> GOAL OF THE EXERCISE
Once you find the line containing "# unregisterSteeringAngleListener" in the data below, copy it and each following line exactly, up to and including the line containing "## 1. 调用相关 API 接口", and nothing else.

==== RECORDS FOR THIS EXERCISE ====

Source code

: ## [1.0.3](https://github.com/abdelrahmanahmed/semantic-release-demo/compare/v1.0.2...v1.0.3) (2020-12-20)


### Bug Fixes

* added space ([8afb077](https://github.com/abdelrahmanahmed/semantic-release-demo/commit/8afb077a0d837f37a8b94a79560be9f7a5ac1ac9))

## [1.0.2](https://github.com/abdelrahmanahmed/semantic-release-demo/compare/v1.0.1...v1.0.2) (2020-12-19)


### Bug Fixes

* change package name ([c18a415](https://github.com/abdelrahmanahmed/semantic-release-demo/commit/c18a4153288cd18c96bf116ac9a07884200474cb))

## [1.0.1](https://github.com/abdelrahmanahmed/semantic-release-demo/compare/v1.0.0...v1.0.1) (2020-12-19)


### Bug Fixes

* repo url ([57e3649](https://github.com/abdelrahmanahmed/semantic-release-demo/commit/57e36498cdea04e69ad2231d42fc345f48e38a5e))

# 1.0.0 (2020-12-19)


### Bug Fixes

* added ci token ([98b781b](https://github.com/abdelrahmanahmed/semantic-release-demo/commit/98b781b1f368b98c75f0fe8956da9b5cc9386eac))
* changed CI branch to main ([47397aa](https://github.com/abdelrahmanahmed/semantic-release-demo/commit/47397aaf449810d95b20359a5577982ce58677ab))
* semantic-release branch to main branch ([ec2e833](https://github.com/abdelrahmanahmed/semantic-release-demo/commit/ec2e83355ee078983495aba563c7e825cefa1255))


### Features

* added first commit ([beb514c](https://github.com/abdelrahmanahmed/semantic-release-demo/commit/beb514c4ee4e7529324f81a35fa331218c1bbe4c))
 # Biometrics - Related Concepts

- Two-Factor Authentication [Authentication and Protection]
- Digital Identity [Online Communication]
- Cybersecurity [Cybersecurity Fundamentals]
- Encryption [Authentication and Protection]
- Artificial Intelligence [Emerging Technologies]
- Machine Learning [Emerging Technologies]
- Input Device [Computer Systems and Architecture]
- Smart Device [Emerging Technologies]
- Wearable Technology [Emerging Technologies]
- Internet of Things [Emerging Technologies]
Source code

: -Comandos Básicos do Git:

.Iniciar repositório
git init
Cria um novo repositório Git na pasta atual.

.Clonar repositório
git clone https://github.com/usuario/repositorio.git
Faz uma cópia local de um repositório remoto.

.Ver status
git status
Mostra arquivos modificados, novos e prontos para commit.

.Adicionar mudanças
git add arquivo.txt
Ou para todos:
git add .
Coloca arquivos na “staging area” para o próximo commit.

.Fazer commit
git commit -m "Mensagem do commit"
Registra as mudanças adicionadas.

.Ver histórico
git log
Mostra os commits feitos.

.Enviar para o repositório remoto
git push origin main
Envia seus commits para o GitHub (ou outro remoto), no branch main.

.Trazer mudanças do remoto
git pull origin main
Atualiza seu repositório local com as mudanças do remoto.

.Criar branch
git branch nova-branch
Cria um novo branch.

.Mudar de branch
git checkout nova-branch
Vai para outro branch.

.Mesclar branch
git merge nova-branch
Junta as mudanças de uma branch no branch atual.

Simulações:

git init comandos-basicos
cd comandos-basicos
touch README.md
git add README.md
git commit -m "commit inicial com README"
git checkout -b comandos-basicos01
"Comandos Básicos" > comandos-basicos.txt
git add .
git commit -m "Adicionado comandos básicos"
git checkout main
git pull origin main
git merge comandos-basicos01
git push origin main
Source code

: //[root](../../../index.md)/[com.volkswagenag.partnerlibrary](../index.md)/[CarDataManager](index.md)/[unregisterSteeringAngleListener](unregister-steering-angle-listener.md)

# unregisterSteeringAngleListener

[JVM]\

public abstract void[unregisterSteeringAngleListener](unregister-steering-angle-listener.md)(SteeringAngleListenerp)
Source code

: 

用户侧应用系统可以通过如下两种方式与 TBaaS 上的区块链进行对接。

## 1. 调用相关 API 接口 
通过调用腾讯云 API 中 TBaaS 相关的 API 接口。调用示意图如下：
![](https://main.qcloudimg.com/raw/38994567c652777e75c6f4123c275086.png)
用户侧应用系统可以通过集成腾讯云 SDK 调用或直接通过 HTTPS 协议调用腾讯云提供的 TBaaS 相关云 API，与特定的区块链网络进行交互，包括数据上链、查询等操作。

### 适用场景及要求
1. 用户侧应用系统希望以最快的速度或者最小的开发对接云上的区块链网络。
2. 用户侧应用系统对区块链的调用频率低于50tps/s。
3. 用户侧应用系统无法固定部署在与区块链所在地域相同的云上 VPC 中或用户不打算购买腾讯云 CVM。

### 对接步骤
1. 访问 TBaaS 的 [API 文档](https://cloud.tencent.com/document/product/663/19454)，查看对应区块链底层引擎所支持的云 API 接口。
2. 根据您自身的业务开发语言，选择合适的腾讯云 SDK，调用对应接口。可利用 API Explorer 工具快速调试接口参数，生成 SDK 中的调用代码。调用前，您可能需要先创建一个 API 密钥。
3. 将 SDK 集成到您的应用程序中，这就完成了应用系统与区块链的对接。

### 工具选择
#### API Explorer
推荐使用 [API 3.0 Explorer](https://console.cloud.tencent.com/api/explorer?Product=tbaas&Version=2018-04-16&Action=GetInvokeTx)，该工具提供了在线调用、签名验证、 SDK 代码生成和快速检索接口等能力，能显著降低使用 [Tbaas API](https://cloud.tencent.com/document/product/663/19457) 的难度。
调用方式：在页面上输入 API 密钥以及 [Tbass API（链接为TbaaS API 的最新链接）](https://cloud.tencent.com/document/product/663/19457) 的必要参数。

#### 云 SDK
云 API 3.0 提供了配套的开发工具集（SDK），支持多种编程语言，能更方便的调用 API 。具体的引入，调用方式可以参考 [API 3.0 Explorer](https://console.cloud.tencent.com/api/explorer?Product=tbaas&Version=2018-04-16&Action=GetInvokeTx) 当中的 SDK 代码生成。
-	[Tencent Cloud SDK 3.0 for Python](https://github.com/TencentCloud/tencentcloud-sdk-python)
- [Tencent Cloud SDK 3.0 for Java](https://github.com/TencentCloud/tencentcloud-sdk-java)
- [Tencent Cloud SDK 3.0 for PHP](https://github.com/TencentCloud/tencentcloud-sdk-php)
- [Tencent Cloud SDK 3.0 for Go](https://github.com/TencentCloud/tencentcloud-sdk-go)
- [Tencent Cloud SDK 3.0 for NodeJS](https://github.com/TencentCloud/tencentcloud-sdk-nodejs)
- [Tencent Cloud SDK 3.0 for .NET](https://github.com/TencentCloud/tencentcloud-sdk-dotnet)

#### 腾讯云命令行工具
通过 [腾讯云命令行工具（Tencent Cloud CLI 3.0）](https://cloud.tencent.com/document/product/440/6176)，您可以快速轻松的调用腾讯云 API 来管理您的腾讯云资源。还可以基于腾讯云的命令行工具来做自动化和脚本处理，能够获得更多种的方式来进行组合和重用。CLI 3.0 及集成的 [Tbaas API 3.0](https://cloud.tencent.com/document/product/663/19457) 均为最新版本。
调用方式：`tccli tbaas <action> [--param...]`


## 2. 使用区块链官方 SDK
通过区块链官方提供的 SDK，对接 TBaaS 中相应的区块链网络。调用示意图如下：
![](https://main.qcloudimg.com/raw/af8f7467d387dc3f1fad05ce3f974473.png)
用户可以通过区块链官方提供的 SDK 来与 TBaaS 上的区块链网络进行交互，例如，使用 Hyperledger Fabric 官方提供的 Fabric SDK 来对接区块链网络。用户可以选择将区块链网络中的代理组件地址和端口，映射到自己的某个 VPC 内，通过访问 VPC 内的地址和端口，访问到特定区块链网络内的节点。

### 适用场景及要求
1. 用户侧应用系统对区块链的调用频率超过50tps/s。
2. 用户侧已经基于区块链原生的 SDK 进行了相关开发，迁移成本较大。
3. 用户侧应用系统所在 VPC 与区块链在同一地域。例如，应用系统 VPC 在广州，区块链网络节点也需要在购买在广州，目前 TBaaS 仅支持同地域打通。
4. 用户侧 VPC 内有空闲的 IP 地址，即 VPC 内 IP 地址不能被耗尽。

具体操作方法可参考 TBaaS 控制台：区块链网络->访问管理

====

> TASK SOLUTION
# unregisterSteeringAngleListener

[JVM]\

public abstract void[unregisterSteeringAngleListener](unregister-steering-angle-listener.md)(SteeringAngleListenerp)
Source code

: 

用户侧应用系统可以通过如下两种方式与 TBaaS 上的区块链进行对接。

## 1. 调用相关 API 接口 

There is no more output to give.